Department of Clinical and Tumor Immunology, Erasmus Medical Center/Daniel den Hoed Cancer Center, Rotterdam, The Netherlands.
Blood. 2010 Sep 9;116(10):1655-62. doi: 10.1182/blood-2010-03-273508. Epub 2010 May 27.
Cytomegalovirus (CMV) infection is an important cause of morbidity and mortality in hematopoietic stem cell transplant recipients despite the introduction of posttransplantation viral monitoring and preemptive antiviral therapy. We evaluated the use of HLA class I tetramers in monitoring CMV-specific T-cell recovery to predict patients at risk for CMV-related complications. This prospective multicenter clinical trial obtained nearly 1400 tetramer/allele results in more than 800 biweekly blood samples from 83 patients monitored for 1 year after transplantation. Major HLA types were included (A0101, A0201, B0702, B0801, B*3501). iTAg MHC Tetramers (Beckman Coulter) were used to enumerate CMV-specific CD8(+) T cells by flow cytometry using a single-platform absolute counting method. Assay variability was 8% or less and results were available within 3 hours. Delayed recovery of CMV-specific T cells (< 7 cells/μL in all blood samples during the first 65 days after transplantation) was found to be a significant risk factor for CMV-related complications; these patients were more likely to develop recurrent or persistent CMV infection (relative risk 2.6, CI 1.2-5.8, P = .01) than patients showing rapid recovery, which was associated with protection from CMV-related complications (P = .004). CMV tetramer-based immune monitoring, in conjunction with virologic monitoring, can be an important new tool to assess risk of CMV-related complications and to guide preemptive therapeutic choices.

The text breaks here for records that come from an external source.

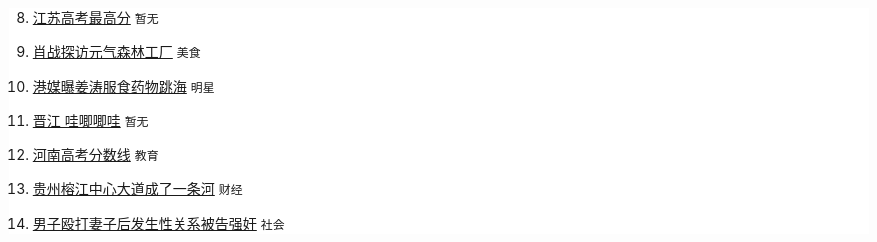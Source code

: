 8. [江苏高考最高分](https://m.weibo.cn/search?containerid=100103type%3D1%26t%3D10%26q%3D%E6%B1%9F%E8%8B%8F%E9%AB%98%E8%80%83%E6%9C%80%E9%AB%98%E5%88%86&stream_entry_id=31&isnewpage=1&extparam=seat%3D1%26cate%3D5001%26band_rank%3D6%26pos%3D6%26c_type%3D31%26flag%3D2%26stream_entry_id%3D31%26lcate%3D5001%26realpos%3D6%26filter_type%3Drealtimehot%26q%3D%25E6%25B1%259F%25E8%258B%258F%25E9%25AB%2598%25E8%2580%2583%25E6%259C%2580%25E9%25AB%2598%25E5%2588%2586%26dgr%3D0%26display_time%3D1750778322%26pre_seqid%3D17507783229050650943118) `暂无` 

9. [肖战探访元气森林工厂](https://m.weibo.cn/search?containerid=100103type%3D1%26t%3D10%26q%3D%23%E8%82%96%E6%88%98%E6%8E%A2%E8%AE%BF%E5%85%83%E6%B0%94%E6%A3%AE%E6%9E%97%E5%B7%A5%E5%8E%82%23&stream_entry_id=31&isnewpage=1&extparam=seat%3D1%26adid%3D291059%26cate%3D5001%26band_rank%3D7%26pos%3D7%26c_type%3D31%26is_ad_pos%3D1%26stream_entry_id%3D31%26topic_ad%3D1%26lcate%3D5001%26filter_type%3Drealtimehot%26q%3D%2523%25E8%2582%2596%25E6%2588%2598%25E6%258E%25A2%25E8%25AE%25BF%25E5%2585%2583%25E6%25B0%2594%25E6%25A3%25AE%25E6%259E%2597%25E5%25B7%25A5%25E5%258E%2582%2523%26dgr%3D0%26display_time%3D1750778322%26pre_seqid%3D17507783229050650943118) `美食` 

10. [港媒曝姜涛服食药物跳海](https://m.weibo.cn/search?containerid=100103type%3D1%26t%3D10%26q%3D%23%E6%B8%AF%E5%AA%92%E6%9B%9D%E5%A7%9C%E6%B6%9B%E6%9C%8D%E9%A3%9F%E8%8D%AF%E7%89%A9%E8%B7%B3%E6%B5%B7%23&stream_entry_id=31&isnewpage=1&extparam=seat%3D1%26cate%3D5001%26band_rank%3D7%26pos%3D8%26c_type%3D31%26flag%3D1%26stream_entry_id%3D31%26lcate%3D5001%26realpos%3D7%26filter_type%3Drealtimehot%26q%3D%2523%25E6%25B8%25AF%25E5%25AA%2592%25E6%259B%259D%25E5%25A7%259C%25E6%25B6%259B%25E6%259C%258D%25E9%25A3%259F%25E8%258D%25AF%25E7%2589%25A9%25E8%25B7%25B3%25E6%25B5%25B7%2523%26dgr%3D0%26display_time%3D1750778322%26pre_seqid%3D17507783229050650943118) `明星` 

11. [晋江 哇唧唧哇](https://m.weibo.cn/search?containerid=100103type%3D1%26t%3D10%26q%3D%E6%99%8B%E6%B1%9F+%E5%93%87%E5%94%A7%E5%94%A7%E5%93%87&stream_entry_id=31&isnewpage=1&extparam=seat%3D1%26cate%3D5001%26band_rank%3D8%26pos%3D9%26c_type%3D31%26flag%3D1%26stream_entry_id%3D31%26lcate%3D5001%26realpos%3D8%26filter_type%3Drealtimehot%26q%3D%25E6%2599%258B%25E6%25B1%259F%2520%25E5%2593%2587%25E5%2594%25A7%25E5%2594%25A7%25E5%2593%2587%26dgr%3D0%26display_time%3D1750778322%26pre_seqid%3D17507783229050650943118) `暂无` 

12. [河南高考分数线](https://m.weibo.cn/search?containerid=100103type%3D1%26t%3D10%26q%3D%E6%B2%B3%E5%8D%97%E9%AB%98%E8%80%83%E5%88%86%E6%95%B0%E7%BA%BF&stream_entry_id=31&isnewpage=1&extparam=seat%3D1%26cate%3D5001%26band_rank%3D9%26pos%3D10%26c_type%3D31%26flag%3D1%26stream_entry_id%3D31%26lcate%3D5001%26realpos%3D9%26filter_type%3Drealtimehot%26q%3D%25E6%25B2%25B3%25E5%258D%2597%25E9%25AB%2598%25E8%2580%2583%25E5%2588%2586%25E6%2595%25B0%25E7%25BA%25BF%26dgr%3D0%26display_time%3D1750778322%26pre_seqid%3D17507783229050650943118) `教育` 

13. [贵州榕江中心大道成了一条河](https://m.weibo.cn/search?containerid=100103type%3D1%26t%3D10%26q%3D%23%E8%B4%B5%E5%B7%9E%E6%A6%95%E6%B1%9F%E4%B8%AD%E5%BF%83%E5%A4%A7%E9%81%93%E6%88%90%E4%BA%86%E4%B8%80%E6%9D%A1%E6%B2%B3%23&stream_entry_id=31&isnewpage=1&extparam=seat%3D1%26cate%3D5001%26band_rank%3D10%26pos%3D11%26c_type%3D31%26flag%3D1%26stream_entry_id%3D31%26lcate%3D5001%26realpos%3D10%26filter_type%3Drealtimehot%26q%3D%2523%25E8%25B4%25B5%25E5%25B7%259E%25E6%25A6%2595%25E6%25B1%259F%25E4%25B8%25AD%25E5%25BF%2583%25E5%25A4%25A7%25E9%2581%2593%25E6%2588%2590%25E4%25BA%2586%25E4%25B8%2580%25E6%259D%25A1%25E6%25B2%25B3%2523%26dgr%3D0%26display_time%3D1750778322%26pre_seqid%3D17507783229050650943118) `财经` 

14. [男子殴打妻子后发生性关系被告强奸](https://m.weibo.cn/search?containerid=100103type%3D1%26t%3D10%26q%3D%23%E7%94%B7%E5%AD%90%E6%AE%B4%E6%89%93%E5%A6%BB%E5%AD%90%E5%90%8E%E5%8F%91%E7%94%9F%E6%80%A7%E5%85%B3%E7%B3%BB%E8%A2%AB%E5%91%8A%E5%BC%BA%E5%A5%B8%23&stream_entry_id=31&isnewpage=1&extparam=seat%3D1%26cate%3D5001%26band_rank%3D11%26pos%3D12%26c_type%3D31%26flag%3D1%26stream_entry_id%3D31%26lcate%3D5001%26realpos%3D11%26filter_type%3Drealtimehot%26q%3D%2523%25E7%2594%25B7%25E5%25AD%2590%25E6%25AE%25B4%25E6%2589%2593%25E5%25A6%25BB%25E5%25AD%2590%25E5%2590%258E%25E5%258F%2591%25E7%2594%259F%25E6%2580%25A7%25E5%2585%25B3%25E7%25B3%25BB%25E8%25A2%25AB%25E5%2591%258A%25E5%25BC%25BA%25E5%25A5%25B8%2523%26dgr%3D0%26display_time%3D1750778322%26pre_seqid%3D17507783229050650943118) `社会` 
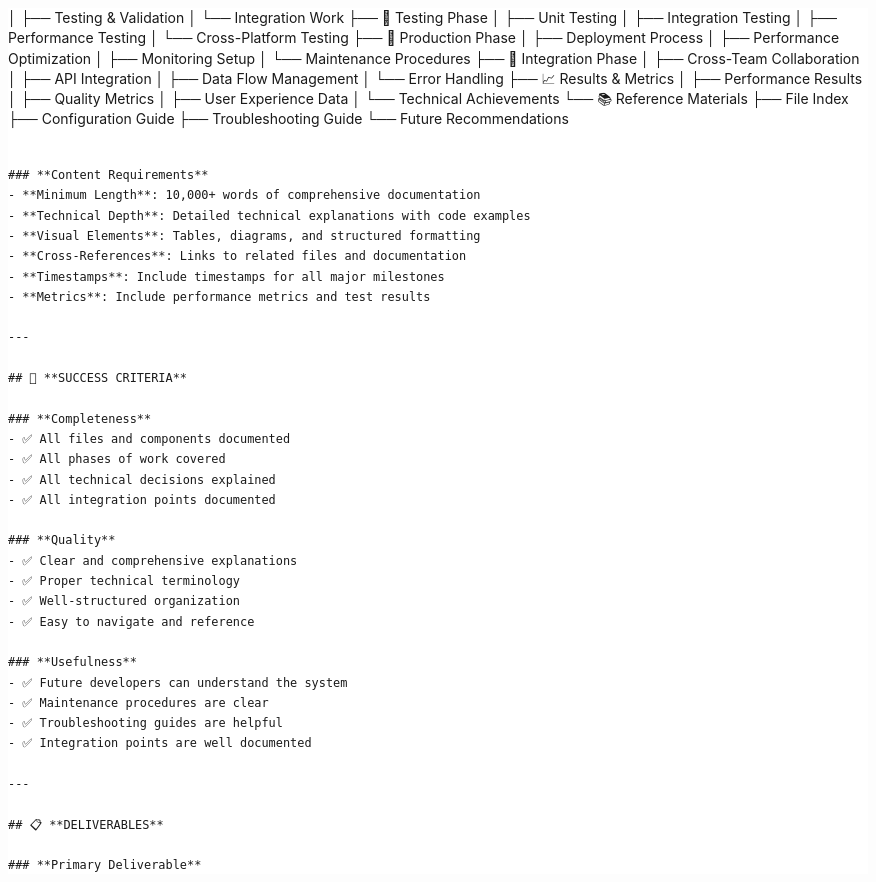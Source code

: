 │   ├── Testing & Validation
│   └── Integration Work
├── 🧪 Testing Phase
│   ├── Unit Testing
│   ├── Integration Testing
│   ├── Performance Testing
│   └── Cross-Platform Testing
├── 🚀 Production Phase
│   ├── Deployment Process
│   ├── Performance Optimization
│   ├── Monitoring Setup
│   └── Maintenance Procedures
├── 🔗 Integration Phase
│   ├── Cross-Team Collaboration
│   ├── API Integration
│   ├── Data Flow Management
│   └── Error Handling
├── 📈 Results & Metrics
│   ├── Performance Results
│   ├── Quality Metrics
│   ├── User Experience Data
│   └── Technical Achievements
└── 📚 Reference Materials
    ├── File Index
    ├── Configuration Guide
    ├── Troubleshooting Guide
    └── Future Recommendations
```

### **Content Requirements**
- **Minimum Length**: 10,000+ words of comprehensive documentation
- **Technical Depth**: Detailed technical explanations with code examples
- **Visual Elements**: Tables, diagrams, and structured formatting
- **Cross-References**: Links to related files and documentation
- **Timestamps**: Include timestamps for all major milestones
- **Metrics**: Include performance metrics and test results

---

## 🎯 **SUCCESS CRITERIA**

### **Completeness**
- ✅ All files and components documented
- ✅ All phases of work covered
- ✅ All technical decisions explained
- ✅ All integration points documented

### **Quality**
- ✅ Clear and comprehensive explanations
- ✅ Proper technical terminology
- ✅ Well-structured organization
- ✅ Easy to navigate and reference

### **Usefulness**
- ✅ Future developers can understand the system
- ✅ Maintenance procedures are clear
- ✅ Troubleshooting guides are helpful
- ✅ Integration points are well documented

---

## 📋 **DELIVERABLES**

### **Primary Deliverable**
```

巨细胞病毒 (CMV) 感染是造血干细胞移植受者发病率和死亡率的重要原因,尽管已经采用了移植后病毒监测和抢先抗病毒治疗。我们评估了 HLA Ⅰ类四聚体在监测 CMV 特异性 T 细胞恢复中的作用,以预测发生 CMV 相关并发症的风险患者。这项前瞻性多中心临床试验在 83 例患者中监测了 1 年,获得了近 1400 个四聚体/等位基因结果,这些患者每两周采集 800 多个血样。主要 HLA 类型(A0101、A0201、B0702、B0801、B*3501)均包括在内。iTAg MHC Tetramers(贝克曼库尔特)用于通过流式细胞术使用单平台绝对计数方法来计数 CMV 特异性 CD8+T 细胞。分析的可变性为 8%或更小,结果可在 3 小时内获得。CMV 特异性 T 细胞恢复延迟(在移植后前 65 天的所有血液样本中均<7 个/μL)被发现是 CMV 相关并发症的重要危险因素;与快速恢复的患者相比,这些患者更容易发生复发性或持续性 CMV 感染(相对风险 2.6,CI 1.2-5.8,P =.01),而快速恢复与 CMV 相关并发症的保护相关(P =.004)。CMV 四聚体免疫监测与病毒学监测相结合,可能成为评估 CMV 相关并发症风险和指导抢先治疗选择的重要新工具。